Genetic propensity for cerebral amyloidosis and risk of mild cognitive impairment and Alzheimer's disease within a cognitive reserve framework.

Abstract

We constructed a polygenic risk score (PRS) for β-amyloid (PRSAβ42) to proxy AD pathology and investigated its association with incident Alzheimer's disease (AD)/amnestic mild cognitive impairment (aMCI) and the influence of cognitive reserve (CR), proxied by educational years, on the relationship between PRSAβ42 and AD/aMCI risk. A total of 618 cognitive-normal participants were followed-up for 2.92 years. The association of PRSAβ42 and CR with AD/aMCI incidence was examined with COX models. Then we examined the additive interaction between PRSAβ42 and CR and the CR effect across participants with different PRSAβ42 levels.
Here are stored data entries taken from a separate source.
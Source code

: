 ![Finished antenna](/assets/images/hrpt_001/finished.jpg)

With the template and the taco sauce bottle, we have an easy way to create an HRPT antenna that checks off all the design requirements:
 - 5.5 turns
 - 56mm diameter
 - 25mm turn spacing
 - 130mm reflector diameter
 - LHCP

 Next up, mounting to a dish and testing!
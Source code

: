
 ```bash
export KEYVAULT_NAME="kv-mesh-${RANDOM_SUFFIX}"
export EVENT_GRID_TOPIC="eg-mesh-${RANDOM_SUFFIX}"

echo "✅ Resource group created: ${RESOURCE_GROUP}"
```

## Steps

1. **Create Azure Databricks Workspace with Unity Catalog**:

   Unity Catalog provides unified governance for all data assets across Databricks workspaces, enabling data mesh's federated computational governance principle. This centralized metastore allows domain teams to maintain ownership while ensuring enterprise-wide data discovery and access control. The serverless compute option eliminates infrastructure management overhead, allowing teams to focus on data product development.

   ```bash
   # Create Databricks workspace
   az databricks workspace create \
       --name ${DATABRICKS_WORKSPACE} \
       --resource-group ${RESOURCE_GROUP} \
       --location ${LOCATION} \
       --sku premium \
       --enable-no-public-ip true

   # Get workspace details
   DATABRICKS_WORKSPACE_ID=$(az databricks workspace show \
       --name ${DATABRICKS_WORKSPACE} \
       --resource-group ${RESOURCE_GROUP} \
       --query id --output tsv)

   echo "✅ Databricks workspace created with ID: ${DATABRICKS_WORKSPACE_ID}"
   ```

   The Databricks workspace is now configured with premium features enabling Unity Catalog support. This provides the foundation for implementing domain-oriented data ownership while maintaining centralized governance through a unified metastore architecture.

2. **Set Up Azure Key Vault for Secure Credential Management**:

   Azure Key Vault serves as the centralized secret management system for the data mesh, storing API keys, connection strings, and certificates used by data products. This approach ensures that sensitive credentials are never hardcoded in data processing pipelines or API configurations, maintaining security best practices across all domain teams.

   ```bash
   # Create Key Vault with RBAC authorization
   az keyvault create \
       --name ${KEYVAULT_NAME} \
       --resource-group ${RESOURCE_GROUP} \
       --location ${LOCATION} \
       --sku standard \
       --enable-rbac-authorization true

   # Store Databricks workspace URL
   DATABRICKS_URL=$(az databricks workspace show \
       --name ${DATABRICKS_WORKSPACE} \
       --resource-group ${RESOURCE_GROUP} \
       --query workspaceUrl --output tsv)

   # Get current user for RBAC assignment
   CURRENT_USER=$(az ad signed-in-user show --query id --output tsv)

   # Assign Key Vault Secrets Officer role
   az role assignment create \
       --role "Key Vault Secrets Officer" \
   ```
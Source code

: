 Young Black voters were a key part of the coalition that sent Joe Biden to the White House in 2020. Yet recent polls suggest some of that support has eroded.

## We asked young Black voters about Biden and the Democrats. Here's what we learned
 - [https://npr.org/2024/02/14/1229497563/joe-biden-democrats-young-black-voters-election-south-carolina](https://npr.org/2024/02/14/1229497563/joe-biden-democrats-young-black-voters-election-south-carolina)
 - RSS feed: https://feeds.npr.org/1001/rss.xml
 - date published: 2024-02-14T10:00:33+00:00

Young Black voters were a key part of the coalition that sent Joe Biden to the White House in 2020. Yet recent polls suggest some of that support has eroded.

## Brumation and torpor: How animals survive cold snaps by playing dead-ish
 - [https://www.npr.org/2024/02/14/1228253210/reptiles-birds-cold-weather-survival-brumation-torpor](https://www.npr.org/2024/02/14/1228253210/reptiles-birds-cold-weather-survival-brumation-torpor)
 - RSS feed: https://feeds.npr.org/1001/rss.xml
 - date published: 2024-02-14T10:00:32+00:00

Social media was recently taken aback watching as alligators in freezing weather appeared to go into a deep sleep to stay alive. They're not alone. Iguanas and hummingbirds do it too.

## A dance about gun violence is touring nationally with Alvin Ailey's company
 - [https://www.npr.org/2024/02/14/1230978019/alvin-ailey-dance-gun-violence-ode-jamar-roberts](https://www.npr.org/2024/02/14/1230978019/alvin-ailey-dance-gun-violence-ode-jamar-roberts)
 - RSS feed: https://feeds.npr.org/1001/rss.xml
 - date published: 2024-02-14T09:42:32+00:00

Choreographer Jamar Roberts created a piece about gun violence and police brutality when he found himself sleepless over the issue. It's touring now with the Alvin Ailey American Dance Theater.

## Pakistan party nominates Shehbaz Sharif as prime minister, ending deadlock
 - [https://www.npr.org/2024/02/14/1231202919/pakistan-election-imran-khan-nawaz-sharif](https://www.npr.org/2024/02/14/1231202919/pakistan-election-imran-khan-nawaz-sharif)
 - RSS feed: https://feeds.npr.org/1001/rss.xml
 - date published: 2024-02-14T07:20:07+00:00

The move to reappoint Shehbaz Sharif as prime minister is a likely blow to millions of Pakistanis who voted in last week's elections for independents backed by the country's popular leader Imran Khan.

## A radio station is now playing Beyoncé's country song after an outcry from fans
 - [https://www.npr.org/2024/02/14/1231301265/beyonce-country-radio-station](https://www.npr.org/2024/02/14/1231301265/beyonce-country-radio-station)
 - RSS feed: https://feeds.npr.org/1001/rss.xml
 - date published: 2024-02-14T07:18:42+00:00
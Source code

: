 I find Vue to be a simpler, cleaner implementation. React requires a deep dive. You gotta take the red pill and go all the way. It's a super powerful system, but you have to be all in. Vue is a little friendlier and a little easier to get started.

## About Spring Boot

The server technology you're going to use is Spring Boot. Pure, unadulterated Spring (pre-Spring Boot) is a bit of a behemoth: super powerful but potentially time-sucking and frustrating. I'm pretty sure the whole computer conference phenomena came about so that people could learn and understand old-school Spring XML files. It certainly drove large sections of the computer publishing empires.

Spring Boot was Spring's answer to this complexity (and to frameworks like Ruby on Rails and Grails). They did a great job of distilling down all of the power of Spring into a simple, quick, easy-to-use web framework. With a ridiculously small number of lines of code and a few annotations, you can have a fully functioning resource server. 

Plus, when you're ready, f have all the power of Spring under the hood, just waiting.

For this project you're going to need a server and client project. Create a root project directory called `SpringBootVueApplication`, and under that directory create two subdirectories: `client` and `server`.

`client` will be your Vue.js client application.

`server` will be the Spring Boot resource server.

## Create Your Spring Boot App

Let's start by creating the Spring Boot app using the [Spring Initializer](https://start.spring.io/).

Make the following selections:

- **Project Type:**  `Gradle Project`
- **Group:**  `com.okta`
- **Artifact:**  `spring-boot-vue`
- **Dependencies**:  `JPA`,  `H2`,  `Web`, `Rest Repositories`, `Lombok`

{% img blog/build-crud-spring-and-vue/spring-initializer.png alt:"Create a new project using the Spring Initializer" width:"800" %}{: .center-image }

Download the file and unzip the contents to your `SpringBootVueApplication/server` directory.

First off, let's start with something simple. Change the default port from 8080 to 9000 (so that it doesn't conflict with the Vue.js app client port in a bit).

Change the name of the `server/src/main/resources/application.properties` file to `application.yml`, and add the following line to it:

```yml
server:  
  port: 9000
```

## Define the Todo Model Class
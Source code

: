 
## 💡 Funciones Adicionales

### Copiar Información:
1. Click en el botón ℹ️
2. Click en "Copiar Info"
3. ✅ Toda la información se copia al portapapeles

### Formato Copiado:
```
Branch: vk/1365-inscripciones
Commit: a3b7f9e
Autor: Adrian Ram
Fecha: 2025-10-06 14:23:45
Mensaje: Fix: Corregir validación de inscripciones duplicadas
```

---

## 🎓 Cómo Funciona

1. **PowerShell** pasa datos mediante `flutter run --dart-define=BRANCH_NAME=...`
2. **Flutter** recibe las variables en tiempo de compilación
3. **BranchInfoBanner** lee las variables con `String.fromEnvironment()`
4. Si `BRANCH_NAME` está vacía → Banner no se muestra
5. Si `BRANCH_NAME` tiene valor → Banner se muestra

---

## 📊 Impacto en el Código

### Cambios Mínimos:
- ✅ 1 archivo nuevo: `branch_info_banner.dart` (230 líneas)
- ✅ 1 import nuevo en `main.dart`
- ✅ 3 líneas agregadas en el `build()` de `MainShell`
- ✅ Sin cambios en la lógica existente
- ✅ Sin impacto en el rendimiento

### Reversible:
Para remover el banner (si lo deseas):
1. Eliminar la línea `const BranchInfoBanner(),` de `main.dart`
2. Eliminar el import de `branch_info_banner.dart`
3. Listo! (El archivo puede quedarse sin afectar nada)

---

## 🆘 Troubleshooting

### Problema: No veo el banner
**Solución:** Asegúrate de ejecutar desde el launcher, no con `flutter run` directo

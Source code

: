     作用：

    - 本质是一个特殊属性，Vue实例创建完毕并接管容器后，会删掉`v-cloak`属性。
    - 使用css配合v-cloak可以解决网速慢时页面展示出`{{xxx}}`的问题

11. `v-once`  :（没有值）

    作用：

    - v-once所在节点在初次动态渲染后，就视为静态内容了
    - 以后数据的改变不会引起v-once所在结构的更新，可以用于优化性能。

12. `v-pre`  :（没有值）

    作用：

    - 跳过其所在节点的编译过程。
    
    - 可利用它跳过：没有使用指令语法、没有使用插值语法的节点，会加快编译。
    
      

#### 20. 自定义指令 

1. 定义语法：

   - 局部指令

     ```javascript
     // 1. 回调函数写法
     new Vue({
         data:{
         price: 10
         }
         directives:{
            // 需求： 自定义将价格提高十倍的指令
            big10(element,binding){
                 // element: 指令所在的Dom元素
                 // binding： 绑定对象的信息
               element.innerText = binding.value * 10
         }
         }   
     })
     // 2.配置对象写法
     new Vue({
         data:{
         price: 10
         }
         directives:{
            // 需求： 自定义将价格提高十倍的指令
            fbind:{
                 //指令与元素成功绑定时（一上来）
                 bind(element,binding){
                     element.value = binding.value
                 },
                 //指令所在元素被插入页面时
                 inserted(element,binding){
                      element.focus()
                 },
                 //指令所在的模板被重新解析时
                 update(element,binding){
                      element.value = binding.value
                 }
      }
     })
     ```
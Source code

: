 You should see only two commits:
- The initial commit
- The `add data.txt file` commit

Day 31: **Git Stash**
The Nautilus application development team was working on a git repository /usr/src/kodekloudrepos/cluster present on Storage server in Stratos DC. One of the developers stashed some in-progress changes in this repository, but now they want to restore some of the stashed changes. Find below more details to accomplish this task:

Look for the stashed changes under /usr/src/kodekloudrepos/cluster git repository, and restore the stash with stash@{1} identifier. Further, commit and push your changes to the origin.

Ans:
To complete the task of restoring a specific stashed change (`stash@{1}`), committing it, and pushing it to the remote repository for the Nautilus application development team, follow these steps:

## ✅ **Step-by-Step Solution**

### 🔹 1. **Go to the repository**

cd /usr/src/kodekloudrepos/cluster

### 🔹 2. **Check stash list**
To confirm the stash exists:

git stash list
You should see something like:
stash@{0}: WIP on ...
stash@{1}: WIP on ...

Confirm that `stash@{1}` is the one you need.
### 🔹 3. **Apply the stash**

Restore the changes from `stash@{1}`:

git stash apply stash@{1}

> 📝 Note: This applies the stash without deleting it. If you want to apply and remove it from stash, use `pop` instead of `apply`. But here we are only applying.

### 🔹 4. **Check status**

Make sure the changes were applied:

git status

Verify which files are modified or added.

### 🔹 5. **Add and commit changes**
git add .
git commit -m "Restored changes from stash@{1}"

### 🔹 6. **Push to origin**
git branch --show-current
Higher PRSAβ42 and CR were associated with a 33.9% higher risk and 8.3% less risk for AD/aMCI, respectively. An additive interaction between PRSAβ42 and CR was observed. High CR was associated with 62.6% less risk of AD/aMCI incidence only in the high-PRSAβ42 group. A super-additive effect of PRSAβ42 and CR on AD/aMCI risk was observed. CR influence was evident in participants with high PRSAβ42.